The World Series started with Matt Harvey on the mound and Yoenis Cespedes botching a fly ball leading to an early Kansas City run. The 2016 season started the same way. Harvey got Mike Moustakas to hit an eminently playable line drive to left with 1 out that clanked off of Cespedes' glove for an error. 3 batters later, Moustakas had scored and thus started a game that may as well have been Game 6 of last year's World Series. The majority of the game followed suit. The Royals created breaks, got close calls, made solid contact and ultimately knocked Harvey from the game in the 6th inning, while the Mets could make no breaks, advance no runners, and didn't make much of a peep against Edinson Volquez.

This wasn't a pretty outing for Harvey, and his final line would indicate that, but I can't say I thought he pitched badly by any stretch. But if anyone needed to be reminded—and I don't think any Mets fan actually needed to be reminded—about just why the Royals are the defending World Series Champions, they went out and did it. In a game where, against basically any other team, Harvey likely would have been pitching shutout ball or 1-run ball and cruising through 6 innings, the Royals just singled him to death, taking extra bases, forcing the issue, you know, the same annoying stuff we had to live through last year, and slowly that 1-0 deficit turned into a 4-0 deficit and the game seemed pretty much nuked. But, as I've recently mentioned, and of course as the media will dictate, you're remembered by the final result, and, well, Harvey lost. So that's the endgame.

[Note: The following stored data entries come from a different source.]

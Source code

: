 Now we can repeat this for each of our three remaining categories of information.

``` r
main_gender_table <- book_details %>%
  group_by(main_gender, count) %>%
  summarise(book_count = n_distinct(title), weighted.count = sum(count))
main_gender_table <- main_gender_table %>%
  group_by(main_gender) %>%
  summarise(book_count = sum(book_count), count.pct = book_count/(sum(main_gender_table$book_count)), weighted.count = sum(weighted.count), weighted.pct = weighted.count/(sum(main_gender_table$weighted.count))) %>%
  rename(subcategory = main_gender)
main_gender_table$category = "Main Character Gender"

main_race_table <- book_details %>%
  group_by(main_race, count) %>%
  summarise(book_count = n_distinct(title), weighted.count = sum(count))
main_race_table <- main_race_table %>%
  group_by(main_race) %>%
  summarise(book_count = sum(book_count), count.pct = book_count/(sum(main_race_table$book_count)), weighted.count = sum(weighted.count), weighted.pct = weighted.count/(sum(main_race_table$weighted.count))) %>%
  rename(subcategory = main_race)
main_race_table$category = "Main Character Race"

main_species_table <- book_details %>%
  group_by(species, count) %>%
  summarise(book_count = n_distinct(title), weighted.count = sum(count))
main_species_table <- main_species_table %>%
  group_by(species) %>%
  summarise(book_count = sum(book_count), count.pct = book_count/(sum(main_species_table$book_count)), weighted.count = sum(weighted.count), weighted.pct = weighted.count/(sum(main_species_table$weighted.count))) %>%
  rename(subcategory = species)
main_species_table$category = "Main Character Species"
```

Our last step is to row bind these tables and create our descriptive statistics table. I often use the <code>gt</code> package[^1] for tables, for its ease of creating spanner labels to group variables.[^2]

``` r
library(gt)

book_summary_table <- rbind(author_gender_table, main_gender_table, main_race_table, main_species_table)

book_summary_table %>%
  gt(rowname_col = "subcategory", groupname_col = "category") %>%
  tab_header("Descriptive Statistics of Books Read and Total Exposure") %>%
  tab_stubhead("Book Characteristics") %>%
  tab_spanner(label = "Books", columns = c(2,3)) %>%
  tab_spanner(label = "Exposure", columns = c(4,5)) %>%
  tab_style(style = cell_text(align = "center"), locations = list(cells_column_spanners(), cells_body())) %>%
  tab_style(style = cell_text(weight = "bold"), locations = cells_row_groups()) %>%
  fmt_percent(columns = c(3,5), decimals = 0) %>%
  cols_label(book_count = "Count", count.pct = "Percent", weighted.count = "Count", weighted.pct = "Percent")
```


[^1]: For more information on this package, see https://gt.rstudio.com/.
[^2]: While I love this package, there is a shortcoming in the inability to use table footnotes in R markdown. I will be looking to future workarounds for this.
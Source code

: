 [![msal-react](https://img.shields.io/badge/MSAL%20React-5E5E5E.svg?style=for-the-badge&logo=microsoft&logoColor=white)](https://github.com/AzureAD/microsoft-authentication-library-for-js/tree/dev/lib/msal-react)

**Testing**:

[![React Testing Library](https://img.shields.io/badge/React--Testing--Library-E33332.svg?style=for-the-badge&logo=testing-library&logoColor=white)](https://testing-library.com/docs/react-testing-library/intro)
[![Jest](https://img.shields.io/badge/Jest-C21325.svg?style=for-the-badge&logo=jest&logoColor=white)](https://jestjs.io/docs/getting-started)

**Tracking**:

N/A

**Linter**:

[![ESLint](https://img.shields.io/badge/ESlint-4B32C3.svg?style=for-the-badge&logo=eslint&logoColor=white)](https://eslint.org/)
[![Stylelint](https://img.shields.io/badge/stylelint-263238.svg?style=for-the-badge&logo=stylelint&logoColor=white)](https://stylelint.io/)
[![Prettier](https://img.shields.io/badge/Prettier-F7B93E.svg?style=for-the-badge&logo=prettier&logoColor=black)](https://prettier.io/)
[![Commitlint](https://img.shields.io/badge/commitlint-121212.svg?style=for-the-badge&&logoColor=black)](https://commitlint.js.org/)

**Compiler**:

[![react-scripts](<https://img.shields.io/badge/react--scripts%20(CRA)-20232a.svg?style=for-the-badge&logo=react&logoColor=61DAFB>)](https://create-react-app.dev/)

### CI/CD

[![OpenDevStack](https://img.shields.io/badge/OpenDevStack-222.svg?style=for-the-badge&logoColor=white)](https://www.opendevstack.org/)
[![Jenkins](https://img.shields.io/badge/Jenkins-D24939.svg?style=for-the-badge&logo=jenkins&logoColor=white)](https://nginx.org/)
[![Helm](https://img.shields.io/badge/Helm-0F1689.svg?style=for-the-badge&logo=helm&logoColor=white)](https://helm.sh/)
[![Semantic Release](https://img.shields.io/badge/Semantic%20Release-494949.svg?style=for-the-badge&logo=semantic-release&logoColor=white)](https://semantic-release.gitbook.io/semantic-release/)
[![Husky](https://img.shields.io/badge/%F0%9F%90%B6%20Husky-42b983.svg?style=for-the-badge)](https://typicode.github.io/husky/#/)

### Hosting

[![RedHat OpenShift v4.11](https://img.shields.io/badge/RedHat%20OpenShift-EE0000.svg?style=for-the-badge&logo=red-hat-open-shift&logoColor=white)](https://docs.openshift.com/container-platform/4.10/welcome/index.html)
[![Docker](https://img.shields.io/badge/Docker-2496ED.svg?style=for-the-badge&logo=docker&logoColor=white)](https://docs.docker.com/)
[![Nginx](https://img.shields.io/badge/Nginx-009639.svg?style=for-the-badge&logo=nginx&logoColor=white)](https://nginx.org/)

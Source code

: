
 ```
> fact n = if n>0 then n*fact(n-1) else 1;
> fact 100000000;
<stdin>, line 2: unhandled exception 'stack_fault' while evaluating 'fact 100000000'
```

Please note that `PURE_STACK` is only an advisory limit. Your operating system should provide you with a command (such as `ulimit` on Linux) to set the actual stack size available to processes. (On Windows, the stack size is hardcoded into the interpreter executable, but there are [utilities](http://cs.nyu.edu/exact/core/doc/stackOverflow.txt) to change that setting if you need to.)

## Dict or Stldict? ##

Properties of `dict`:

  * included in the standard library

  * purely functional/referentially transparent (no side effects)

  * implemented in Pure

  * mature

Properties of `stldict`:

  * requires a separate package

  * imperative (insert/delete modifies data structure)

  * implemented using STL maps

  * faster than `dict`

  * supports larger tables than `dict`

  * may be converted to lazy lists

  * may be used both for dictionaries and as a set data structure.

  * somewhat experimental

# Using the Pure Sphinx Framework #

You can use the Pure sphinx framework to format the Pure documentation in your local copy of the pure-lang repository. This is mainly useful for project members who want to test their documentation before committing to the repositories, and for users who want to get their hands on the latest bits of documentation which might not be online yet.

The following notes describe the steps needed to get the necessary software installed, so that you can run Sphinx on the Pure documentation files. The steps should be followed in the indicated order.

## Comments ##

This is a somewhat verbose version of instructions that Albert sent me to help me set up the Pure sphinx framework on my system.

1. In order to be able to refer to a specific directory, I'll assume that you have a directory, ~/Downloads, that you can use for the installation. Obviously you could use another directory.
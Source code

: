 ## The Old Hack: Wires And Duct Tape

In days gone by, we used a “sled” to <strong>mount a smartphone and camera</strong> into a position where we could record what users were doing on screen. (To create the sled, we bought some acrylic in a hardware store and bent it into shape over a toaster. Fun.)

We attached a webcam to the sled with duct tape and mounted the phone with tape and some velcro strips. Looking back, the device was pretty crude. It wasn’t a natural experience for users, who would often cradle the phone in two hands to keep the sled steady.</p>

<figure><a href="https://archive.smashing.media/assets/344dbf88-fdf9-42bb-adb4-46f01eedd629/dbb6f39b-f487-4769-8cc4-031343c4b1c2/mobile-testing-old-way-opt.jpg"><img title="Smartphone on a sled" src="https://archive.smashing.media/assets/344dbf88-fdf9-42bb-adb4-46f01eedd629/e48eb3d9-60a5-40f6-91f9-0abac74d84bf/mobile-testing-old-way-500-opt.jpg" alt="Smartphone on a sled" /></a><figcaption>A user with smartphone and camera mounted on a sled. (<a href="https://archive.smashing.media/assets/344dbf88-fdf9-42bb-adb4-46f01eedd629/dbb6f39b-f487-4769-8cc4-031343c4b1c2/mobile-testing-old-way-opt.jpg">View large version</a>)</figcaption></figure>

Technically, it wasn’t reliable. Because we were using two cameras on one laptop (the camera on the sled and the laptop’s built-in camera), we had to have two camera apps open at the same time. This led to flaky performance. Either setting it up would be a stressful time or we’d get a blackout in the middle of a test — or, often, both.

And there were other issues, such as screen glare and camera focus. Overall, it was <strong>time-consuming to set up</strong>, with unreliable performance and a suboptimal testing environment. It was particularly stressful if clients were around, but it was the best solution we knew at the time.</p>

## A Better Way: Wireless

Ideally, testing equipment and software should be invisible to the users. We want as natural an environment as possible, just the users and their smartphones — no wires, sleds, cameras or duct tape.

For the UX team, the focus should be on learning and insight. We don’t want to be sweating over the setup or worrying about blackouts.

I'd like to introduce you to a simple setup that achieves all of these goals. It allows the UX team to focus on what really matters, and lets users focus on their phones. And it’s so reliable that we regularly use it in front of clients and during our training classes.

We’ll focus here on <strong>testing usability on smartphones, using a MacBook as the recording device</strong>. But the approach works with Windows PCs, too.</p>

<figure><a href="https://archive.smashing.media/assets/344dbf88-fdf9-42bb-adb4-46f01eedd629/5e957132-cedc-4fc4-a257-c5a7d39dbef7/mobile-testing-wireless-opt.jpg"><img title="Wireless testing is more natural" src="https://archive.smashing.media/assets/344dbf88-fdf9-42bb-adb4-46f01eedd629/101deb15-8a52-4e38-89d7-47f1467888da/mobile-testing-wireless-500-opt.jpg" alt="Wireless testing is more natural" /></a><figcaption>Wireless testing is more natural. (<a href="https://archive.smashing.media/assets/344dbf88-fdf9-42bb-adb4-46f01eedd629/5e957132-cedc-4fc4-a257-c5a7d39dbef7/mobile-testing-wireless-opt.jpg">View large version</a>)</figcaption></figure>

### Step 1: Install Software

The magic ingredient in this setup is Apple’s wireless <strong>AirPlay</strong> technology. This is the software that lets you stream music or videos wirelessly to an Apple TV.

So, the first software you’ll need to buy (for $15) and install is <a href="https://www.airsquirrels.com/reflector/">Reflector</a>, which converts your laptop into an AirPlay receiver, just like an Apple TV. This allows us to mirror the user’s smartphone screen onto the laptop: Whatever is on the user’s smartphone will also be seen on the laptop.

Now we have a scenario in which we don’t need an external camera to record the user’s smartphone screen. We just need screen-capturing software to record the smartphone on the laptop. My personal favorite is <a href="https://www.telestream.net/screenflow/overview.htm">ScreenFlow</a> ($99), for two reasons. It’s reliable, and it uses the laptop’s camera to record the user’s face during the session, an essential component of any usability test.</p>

Offensively, there wasn't much to say about the Mets. They couldn't take advantage of the limited opportunities they had against Volquez, and until they managed to rally against Joakim Soria in the 8th inning it seemed pretty certain that they wouldn't push anything across. But they did have a spirited rally in that 8th, as Soria lost the plate and the Mets finally managed to catch a couple of breaks when flair hits by Lucas Duda and Michael Conforto landed safely, and suddenly that 4-0 deficit became 4-3...but they got no closer. Wade Davis looked ripe for the taking in the 9th inning, and certainly the Mets had the opportunity to tie the game after a great AB by Travis d'Arnaud and some clutch hitting from Curtis Granderson, but David Wright struck out, and Yoenis Cespedes struck out and that was the end of that.

I did like what I saw from Conforto, in particular, and also from Granderson and Duda, who put up some nice ABs and Conforto ended up finding himself on base every time he came up, something that might be lost in the overall effort. But it was overshadowed by Cespedes, who whiffed in the field and whiffed at the plate, and by David Wright, whose 9th inning strikeout seemed almost predictable. For as much as I hate to say it, Wright batting 2nd in this lineup might end up becoming a liability before all is said and done. He didn't get the necessary game action in Spring Training and it showed, as Davis made him look silly on 3 pitches and the only way he could have looked sillier would have been if Davis had thrown a slider 10 feet off the plate so David could have flailed away at it.

So, not the world's most encouraging start for the Mets, but again, the Mets aren't going to play the Royals 162 times this year, and they also don't have to play any more games in the home stadium of the defending World Series Champions anymore after Tuesday. It's easy to lose perspective because it's one game and because the Mets looked like a bunch of idiots on National TV (once again), but again, consider all the circumstances surrounding the game before jumping to conclusions. It almost seemed predestined that the breaks weren't going to go the Mets way on this night. They'll have plenty of days where they'll get the breaks they need.